Given sets sigma and rho of nonnegative integers (as parameters of the problem), a set S of vertices of a graph is called (sigma,rho)-dominating if the number of S-neighbors of any vertex of S (of V-S) is an element of sigma (of rho, respectively). This notion was introduced by Telle and has been investaigated by Telle, Proskurowski, Heggernes, Miller, and others.
In particular, it is known that for any pair of finite nonempty sets sigma and rho (such that rho does not contain 0), already the existence of (sigma, rho)-dominating set in an input graph is NP-complete. We present polynomial/NP-completeness dichotomy results for the cases when the input graphs are chordal or of bounded degeneracy. These results relate to the concept of ambivalence in the following sense.
Given a graph class M, the pair (sigma,rho) is called ambivalent for M if there exists a graph from M which contains at least two different (sigma,rho)-dominating sets; otherwise it is called nonambivalent. For chordal graphs, the existence of a (sigma,rho)-dominating set can be decided in polynomial time when the pair (sigma,rho) is nonambivalent for chordal graphs, and the problem is NP-complete otherwise. Similar results hold for k-degenerate graphs (for every k>1), but - somewhat surprisingly - the proofs are quite different.

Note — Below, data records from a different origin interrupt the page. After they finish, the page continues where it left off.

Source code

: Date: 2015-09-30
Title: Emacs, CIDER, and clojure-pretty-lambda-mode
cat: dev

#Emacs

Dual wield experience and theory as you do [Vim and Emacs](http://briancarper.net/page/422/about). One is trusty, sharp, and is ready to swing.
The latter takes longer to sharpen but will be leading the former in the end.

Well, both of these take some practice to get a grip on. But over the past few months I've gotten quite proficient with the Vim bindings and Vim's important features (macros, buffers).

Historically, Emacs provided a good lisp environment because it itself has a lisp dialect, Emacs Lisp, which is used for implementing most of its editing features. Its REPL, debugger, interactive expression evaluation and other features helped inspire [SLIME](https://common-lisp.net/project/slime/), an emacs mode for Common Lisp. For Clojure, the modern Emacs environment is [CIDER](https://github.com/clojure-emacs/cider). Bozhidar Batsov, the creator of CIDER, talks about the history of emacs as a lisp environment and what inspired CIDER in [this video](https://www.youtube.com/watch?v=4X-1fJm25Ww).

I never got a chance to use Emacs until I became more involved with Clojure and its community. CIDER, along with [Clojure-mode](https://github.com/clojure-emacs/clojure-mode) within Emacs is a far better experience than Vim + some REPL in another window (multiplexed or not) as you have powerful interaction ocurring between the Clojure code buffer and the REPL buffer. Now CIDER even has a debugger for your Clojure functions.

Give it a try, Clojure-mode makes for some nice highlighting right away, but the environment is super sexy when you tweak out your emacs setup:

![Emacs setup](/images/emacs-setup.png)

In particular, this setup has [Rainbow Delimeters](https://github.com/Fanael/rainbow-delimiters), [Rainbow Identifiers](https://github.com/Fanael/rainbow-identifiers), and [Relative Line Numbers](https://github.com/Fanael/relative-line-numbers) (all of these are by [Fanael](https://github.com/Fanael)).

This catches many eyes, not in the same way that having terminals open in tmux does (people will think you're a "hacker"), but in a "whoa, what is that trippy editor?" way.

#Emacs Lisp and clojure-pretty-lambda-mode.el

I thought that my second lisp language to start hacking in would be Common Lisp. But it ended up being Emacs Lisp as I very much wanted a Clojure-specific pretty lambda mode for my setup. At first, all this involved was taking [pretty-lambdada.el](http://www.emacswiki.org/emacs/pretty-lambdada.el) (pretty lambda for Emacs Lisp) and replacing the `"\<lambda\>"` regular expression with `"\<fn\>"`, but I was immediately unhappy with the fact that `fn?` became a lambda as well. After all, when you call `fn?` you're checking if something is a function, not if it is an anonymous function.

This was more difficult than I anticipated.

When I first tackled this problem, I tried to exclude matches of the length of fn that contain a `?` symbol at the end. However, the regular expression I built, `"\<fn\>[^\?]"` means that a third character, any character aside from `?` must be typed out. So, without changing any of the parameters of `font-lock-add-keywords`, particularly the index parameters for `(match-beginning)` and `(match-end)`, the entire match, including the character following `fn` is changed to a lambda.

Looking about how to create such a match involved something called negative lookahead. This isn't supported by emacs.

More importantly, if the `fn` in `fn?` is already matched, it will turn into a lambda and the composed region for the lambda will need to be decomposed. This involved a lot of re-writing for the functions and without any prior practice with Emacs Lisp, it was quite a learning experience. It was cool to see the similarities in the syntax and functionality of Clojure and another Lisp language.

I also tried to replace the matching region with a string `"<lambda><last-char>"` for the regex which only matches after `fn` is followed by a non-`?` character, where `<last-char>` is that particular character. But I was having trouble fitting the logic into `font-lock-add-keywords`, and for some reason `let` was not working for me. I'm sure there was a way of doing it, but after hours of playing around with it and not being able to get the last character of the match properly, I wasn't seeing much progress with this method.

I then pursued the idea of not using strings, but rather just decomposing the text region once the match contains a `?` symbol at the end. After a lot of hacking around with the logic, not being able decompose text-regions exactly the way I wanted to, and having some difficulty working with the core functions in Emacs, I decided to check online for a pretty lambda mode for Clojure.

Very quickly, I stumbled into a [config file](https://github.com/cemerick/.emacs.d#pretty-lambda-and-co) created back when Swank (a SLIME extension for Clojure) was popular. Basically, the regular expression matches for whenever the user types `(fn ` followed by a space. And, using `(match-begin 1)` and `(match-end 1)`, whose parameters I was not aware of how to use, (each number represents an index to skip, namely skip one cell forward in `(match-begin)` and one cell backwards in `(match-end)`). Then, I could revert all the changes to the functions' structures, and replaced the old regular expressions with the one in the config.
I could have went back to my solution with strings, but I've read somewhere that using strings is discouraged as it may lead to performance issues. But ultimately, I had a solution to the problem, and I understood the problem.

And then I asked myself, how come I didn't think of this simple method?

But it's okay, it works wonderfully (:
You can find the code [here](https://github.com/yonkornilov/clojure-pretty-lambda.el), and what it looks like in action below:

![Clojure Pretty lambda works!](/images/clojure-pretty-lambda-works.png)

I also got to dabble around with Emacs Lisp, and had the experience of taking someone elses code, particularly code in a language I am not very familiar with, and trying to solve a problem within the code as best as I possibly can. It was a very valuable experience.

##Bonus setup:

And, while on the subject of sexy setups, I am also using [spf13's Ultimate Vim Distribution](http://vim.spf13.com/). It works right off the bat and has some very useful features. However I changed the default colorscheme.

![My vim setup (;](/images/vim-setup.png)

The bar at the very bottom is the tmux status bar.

The results are a joint work with Petr Golovach from Bergen.
Biography
Jan Kratochvil is a full professor and head of the Department of Applied Mathematics at Charles University in Prague, Czech Republic. His major area of work is theoretical computer science, in particular algorithms and complexity in graph theory. He received his Ph.D. at Charles University in 1987 for a thesis about domination and codes in graphs.